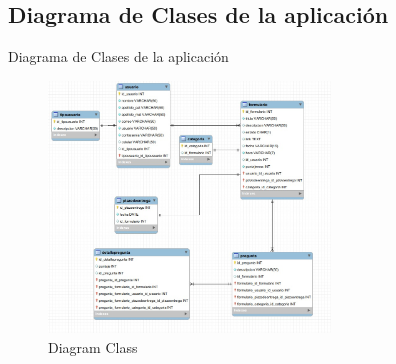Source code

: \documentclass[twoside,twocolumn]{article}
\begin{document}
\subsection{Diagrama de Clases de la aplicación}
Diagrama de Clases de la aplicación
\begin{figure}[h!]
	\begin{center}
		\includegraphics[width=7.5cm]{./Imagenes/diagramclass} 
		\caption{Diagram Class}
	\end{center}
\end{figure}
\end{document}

..............................

## [Assignment]
Wherever a line of the entries holds the string "Clases", copy that line.

## [Written answer]
\subsection{Diagrama de Clases de la aplicación}
Diagrama de Clases de la aplicación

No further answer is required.